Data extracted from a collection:
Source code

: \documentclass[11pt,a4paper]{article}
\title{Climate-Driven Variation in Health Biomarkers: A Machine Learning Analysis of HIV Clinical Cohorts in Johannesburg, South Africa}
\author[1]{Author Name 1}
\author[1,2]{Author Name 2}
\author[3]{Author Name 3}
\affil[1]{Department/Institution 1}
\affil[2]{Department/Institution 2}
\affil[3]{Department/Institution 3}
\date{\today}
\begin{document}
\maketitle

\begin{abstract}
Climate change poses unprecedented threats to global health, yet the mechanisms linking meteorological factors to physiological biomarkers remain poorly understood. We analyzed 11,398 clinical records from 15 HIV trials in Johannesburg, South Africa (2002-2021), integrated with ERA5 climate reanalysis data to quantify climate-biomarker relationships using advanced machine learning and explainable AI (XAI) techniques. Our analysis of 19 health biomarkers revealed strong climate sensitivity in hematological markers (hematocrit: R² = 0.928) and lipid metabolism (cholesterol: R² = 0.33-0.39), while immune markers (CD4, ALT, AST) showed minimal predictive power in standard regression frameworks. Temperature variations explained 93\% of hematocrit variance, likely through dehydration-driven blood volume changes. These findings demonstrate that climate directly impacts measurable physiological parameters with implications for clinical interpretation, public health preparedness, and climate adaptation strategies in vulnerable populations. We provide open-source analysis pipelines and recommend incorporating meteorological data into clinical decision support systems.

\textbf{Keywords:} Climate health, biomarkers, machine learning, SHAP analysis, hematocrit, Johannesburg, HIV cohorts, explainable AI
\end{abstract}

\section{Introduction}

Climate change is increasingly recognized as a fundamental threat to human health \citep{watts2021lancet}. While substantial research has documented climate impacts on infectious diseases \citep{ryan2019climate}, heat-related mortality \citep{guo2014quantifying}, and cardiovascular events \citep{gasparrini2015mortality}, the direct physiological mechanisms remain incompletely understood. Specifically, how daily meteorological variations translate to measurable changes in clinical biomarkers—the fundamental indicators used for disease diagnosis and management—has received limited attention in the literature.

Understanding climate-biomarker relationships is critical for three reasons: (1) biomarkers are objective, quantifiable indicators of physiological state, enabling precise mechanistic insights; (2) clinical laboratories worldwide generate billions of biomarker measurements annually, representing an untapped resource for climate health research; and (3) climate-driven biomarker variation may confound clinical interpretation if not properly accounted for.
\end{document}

**Task goal:** Please copy out the data above exactly.

**Answer to this exercise:**
Source code

: \documentclass[11pt,a4paper]{article}
\title{Climate-Driven Variation in Health Biomarkers: A Machine Learning Analysis of HIV Clinical Cohorts in Johannesburg, South Africa}
\author[1]{Author Name 1}
\author[1,2]{Author Name 2}
\author[3]{Author Name 3}
\affil[1]{Department/Institution 1}
\affil[2]{Department/Institution 2}
\affil[3]{Department/Institution 3}
\date{\today}
\begin{document}
\maketitle

\begin{abstract}
Climate change poses unprecedented threats to global health, yet the mechanisms linking meteorological factors to physiological biomarkers remain poorly understood. We analyzed 11,398 clinical records from 15 HIV trials in Johannesburg, South Africa (2002-2021), integrated with ERA5 climate reanalysis data to quantify climate-biomarker relationships using advanced machine learning and explainable AI (XAI) techniques. Our analysis of 19 health biomarkers revealed strong climate sensitivity in hematological markers (hematocrit: R² = 0.928) and lipid metabolism (cholesterol: R² = 0.33-0.39), while immune markers (CD4, ALT, AST) showed minimal predictive power in standard regression frameworks. Temperature variations explained 93\% of hematocrit variance, likely through dehydration-driven blood volume changes. These findings demonstrate that climate directly impacts measurable physiological parameters with implications for clinical interpretation, public health preparedness, and climate adaptation strategies in vulnerable populations. We provide open-source analysis pipelines and recommend incorporating meteorological data into clinical decision support systems.

\textbf{Keywords:} Climate health, biomarkers, machine learning, SHAP analysis, hematocrit, Johannesburg, HIV cohorts, explainable AI
\end{abstract}

\section{Introduction}

Climate change is increasingly recognized as a fundamental threat to human health \citep{watts2021lancet}. While substantial research has documented climate impacts on infectious diseases \citep{ryan2019climate}, heat-related mortality \citep{guo2014quantifying}, and cardiovascular events \citep{gasparrini2015mortality}, the direct physiological mechanisms remain incompletely understood. Specifically, how daily meteorological variations translate to measurable changes in clinical biomarkers—the fundamental indicators used for disease diagnosis and management—has received limited attention in the literature.

Understanding climate-biomarker relationships is critical for three reasons: (1) biomarkers are objective, quantifiable indicators of physiological state, enabling precise mechanistic insights; (2) clinical laboratories worldwide generate billions of biomarker measurements annually, representing an untapped resource for climate health research; and (3) climate-driven biomarker variation may confound clinical interpretation if not properly accounted for.
\end{document}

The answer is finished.